**** Input ****

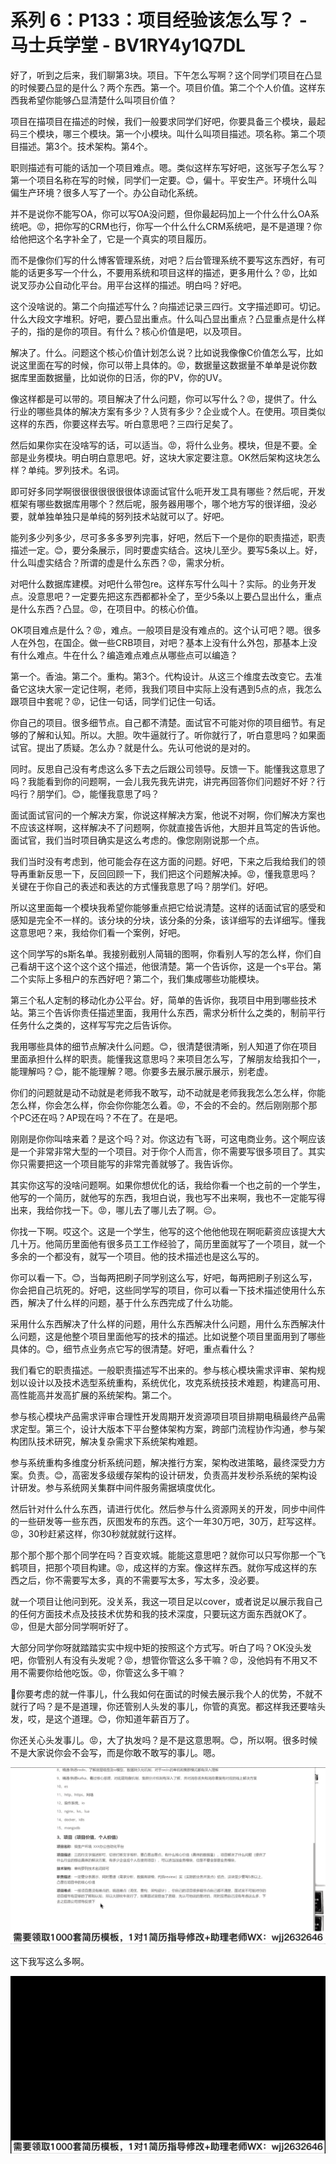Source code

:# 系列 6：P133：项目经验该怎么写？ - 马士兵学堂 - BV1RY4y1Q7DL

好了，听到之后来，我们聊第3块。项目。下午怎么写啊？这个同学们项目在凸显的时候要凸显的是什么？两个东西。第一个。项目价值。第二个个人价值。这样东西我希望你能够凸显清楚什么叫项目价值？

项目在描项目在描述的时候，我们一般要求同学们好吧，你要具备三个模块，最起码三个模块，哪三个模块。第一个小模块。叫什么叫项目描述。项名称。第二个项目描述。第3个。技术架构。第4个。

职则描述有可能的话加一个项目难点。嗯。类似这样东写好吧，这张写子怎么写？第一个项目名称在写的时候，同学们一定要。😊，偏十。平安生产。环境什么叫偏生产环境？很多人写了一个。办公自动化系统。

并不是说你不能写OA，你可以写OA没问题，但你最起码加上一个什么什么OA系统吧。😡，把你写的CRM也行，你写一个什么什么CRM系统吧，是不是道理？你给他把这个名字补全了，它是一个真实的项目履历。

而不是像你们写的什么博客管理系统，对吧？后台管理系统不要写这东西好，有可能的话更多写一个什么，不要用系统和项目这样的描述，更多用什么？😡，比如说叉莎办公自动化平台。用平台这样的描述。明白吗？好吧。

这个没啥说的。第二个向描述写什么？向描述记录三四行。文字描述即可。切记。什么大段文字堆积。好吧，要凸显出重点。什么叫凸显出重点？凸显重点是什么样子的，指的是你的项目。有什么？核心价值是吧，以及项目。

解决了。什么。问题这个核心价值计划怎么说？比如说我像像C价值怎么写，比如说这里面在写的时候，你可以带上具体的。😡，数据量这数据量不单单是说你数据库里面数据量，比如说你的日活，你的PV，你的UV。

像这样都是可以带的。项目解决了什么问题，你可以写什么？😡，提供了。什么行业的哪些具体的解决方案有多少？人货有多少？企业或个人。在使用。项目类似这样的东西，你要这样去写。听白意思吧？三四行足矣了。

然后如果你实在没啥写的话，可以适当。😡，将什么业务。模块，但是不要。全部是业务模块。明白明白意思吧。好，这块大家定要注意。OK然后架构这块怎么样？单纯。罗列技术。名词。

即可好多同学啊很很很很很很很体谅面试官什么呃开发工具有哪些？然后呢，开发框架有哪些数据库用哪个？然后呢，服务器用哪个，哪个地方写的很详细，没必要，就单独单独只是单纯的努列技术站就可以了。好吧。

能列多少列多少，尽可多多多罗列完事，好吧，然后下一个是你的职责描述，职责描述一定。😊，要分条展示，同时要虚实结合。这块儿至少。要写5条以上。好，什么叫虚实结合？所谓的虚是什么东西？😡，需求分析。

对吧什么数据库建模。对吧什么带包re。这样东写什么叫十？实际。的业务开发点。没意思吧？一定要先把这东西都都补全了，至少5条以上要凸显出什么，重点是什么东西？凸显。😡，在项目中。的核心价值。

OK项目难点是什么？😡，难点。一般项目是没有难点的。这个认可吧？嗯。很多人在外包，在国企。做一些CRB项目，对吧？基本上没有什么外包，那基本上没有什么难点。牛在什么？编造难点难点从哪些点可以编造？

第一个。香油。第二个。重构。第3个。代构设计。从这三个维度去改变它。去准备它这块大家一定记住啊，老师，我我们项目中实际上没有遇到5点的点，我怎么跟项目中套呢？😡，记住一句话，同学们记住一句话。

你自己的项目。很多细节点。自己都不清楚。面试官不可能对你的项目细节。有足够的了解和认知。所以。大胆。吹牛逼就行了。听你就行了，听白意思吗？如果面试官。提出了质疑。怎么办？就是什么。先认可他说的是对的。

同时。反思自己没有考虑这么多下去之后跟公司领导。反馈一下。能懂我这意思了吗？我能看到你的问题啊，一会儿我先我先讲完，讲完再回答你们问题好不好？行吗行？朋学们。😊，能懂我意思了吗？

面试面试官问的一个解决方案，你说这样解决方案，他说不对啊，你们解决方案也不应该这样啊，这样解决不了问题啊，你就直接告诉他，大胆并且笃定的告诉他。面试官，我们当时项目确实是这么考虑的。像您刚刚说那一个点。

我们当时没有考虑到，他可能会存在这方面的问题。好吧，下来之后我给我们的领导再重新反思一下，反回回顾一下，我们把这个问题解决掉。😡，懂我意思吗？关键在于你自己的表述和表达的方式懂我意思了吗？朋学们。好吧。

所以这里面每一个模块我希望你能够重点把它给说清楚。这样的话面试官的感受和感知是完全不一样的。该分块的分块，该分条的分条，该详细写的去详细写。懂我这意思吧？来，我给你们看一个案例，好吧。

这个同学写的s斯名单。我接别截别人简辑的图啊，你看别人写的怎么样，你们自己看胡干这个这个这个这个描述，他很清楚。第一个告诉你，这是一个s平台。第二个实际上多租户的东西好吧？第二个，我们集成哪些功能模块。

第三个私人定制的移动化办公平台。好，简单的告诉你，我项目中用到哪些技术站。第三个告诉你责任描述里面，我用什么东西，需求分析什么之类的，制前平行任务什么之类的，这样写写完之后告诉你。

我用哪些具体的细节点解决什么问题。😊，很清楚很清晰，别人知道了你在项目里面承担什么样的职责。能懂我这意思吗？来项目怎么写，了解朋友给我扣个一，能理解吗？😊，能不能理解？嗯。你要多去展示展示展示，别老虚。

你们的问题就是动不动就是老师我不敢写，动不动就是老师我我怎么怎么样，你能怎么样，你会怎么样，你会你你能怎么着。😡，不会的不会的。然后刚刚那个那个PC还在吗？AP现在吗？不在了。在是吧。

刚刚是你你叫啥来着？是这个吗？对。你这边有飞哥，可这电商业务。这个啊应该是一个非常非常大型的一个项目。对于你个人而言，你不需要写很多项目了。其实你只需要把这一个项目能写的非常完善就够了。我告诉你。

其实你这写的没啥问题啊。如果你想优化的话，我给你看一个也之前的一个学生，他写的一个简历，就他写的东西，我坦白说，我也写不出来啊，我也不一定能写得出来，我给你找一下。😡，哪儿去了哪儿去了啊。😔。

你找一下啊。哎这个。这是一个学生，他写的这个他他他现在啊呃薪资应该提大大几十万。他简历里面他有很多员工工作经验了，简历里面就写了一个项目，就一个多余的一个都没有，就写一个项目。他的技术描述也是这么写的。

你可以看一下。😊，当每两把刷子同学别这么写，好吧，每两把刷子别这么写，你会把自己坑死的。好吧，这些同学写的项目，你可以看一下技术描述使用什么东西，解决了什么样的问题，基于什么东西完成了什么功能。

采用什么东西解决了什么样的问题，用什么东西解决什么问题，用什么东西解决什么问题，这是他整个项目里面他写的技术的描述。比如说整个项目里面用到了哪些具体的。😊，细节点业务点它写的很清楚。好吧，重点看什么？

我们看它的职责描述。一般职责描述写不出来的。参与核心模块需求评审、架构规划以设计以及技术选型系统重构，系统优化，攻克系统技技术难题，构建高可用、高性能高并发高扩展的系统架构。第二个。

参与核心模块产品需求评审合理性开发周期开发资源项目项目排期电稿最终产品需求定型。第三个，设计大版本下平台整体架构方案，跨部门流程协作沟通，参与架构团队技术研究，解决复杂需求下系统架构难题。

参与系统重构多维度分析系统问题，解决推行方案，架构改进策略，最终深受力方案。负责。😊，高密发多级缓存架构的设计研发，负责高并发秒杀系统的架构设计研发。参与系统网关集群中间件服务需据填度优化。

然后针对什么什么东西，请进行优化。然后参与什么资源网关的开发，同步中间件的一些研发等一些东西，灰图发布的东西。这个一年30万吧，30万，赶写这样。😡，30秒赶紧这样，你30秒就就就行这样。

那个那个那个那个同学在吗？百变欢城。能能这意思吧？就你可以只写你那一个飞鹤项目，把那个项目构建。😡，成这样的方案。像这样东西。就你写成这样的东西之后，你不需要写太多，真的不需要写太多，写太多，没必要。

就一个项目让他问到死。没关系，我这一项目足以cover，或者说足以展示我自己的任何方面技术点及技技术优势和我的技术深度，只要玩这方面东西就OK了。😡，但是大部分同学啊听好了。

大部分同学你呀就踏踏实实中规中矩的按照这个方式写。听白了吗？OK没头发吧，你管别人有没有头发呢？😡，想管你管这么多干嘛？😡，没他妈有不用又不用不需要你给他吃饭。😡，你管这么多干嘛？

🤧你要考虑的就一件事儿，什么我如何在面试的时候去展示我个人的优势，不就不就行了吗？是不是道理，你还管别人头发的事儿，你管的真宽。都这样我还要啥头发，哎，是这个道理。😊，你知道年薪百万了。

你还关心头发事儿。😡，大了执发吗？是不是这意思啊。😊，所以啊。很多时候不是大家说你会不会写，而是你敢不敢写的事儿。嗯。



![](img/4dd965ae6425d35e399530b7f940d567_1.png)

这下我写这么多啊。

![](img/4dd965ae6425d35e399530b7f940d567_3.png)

****
**** Input ****

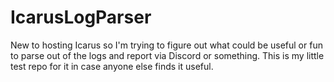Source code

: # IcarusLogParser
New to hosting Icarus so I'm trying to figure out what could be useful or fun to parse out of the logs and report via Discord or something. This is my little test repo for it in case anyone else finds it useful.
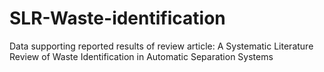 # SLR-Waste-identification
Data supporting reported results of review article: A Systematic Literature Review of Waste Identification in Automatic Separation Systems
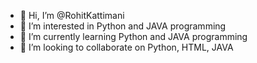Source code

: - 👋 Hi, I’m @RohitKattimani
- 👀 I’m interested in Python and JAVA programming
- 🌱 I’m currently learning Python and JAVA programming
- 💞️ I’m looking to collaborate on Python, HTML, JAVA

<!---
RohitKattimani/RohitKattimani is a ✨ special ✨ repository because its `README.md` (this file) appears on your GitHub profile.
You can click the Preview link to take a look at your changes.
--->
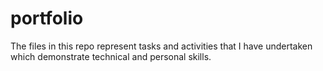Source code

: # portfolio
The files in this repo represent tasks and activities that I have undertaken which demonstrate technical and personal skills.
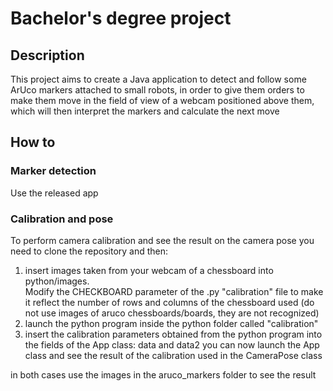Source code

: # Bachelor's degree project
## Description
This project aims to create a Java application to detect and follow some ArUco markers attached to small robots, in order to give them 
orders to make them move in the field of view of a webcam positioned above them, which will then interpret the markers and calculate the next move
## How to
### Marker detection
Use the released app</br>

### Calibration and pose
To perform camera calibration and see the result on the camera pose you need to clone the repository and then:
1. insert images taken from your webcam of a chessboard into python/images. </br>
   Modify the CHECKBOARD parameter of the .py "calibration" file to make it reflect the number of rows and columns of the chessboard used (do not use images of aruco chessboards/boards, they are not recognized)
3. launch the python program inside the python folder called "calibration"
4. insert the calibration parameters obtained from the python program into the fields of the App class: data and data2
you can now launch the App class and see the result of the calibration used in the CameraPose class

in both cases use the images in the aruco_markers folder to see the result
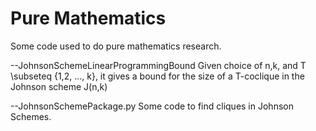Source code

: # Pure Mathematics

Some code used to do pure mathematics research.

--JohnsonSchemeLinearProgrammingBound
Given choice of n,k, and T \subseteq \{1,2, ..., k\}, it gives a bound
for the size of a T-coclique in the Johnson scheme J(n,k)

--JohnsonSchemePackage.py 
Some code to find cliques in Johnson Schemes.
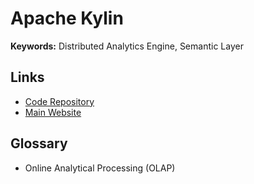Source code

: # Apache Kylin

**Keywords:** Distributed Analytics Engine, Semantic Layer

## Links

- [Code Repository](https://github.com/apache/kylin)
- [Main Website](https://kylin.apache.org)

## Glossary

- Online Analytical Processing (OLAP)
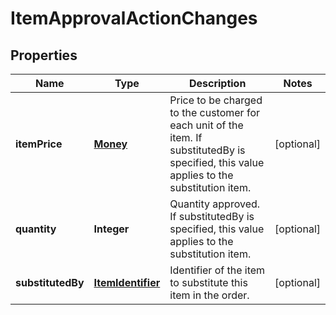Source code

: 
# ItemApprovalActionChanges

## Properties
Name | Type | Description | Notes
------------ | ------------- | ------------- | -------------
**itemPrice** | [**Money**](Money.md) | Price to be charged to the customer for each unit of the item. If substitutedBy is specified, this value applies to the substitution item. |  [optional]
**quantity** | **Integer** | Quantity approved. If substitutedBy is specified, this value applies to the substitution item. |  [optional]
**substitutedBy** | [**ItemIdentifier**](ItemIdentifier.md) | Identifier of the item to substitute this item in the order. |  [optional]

****
**** Input ****

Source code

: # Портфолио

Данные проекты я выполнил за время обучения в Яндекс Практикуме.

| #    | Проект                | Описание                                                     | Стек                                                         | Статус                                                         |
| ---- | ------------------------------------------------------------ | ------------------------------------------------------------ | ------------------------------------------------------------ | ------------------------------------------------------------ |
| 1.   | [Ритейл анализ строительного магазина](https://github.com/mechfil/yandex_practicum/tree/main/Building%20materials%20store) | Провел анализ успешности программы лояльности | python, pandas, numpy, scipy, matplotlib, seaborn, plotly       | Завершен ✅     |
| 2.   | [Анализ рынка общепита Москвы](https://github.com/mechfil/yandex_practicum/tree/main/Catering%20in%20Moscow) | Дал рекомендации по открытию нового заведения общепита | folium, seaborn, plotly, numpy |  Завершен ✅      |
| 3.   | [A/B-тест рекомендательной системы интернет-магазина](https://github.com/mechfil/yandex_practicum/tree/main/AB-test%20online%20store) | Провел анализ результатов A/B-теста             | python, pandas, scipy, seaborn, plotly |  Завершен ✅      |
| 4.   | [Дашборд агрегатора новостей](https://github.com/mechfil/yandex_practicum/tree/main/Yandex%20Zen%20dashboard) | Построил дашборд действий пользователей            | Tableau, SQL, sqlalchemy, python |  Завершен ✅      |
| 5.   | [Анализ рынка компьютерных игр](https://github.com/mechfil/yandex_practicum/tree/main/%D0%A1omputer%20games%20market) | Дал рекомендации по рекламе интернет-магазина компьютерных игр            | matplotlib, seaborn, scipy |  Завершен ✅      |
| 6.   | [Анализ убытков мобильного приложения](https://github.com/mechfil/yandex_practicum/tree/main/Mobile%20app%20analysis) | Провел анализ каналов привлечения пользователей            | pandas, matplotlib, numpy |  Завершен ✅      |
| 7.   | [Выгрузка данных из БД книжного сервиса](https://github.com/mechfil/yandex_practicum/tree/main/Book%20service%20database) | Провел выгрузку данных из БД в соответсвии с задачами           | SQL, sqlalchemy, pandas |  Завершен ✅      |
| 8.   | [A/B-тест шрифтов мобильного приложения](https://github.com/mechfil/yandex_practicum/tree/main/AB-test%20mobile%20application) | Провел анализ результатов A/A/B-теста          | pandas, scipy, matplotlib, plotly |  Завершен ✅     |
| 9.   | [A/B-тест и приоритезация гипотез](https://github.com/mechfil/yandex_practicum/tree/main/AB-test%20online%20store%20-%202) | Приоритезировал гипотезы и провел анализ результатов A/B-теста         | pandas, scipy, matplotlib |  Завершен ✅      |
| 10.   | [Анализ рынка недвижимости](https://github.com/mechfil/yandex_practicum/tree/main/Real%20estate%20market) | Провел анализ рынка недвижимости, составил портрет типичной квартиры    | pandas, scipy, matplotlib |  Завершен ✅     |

****

### What is needed
Leave out the images and write out the lines above exactly, from the one with "for the size" up to and including the one with "[**ItemIdentifier**](ItemIdentifier.md) | Identifier".

### Result of this task
for the size of a T-coclique in the Johnson scheme J(n,k)

--JohnsonSchemePackage.py 
Some code to find cliques in Johnson Schemes.
Source code

: # Apache Kylin

**Keywords:** Distributed Analytics Engine, Semantic Layer

## Links

- [Code Repository](https://github.com/apache/kylin)
- [Main Website](https://kylin.apache.org)

## Glossary

- Online Analytical Processing (OLAP)
Source code

: 
# ItemApprovalActionChanges

## Properties
Name | Type | Description | Notes
------------ | ------------- | ------------- | -------------
**itemPrice** | [**Money**](Money.md) | Price to be charged to the customer for each unit of the item. If substitutedBy is specified, this value applies to the substitution item. |  [optional]
**quantity** | **Integer** | Quantity approved. If substitutedBy is specified, this value applies to the substitution item. |  [optional]
**substitutedBy** | [**ItemIdentifier**](ItemIdentifier.md) | Identifier of the item to substitute this item in the order. |  [optional]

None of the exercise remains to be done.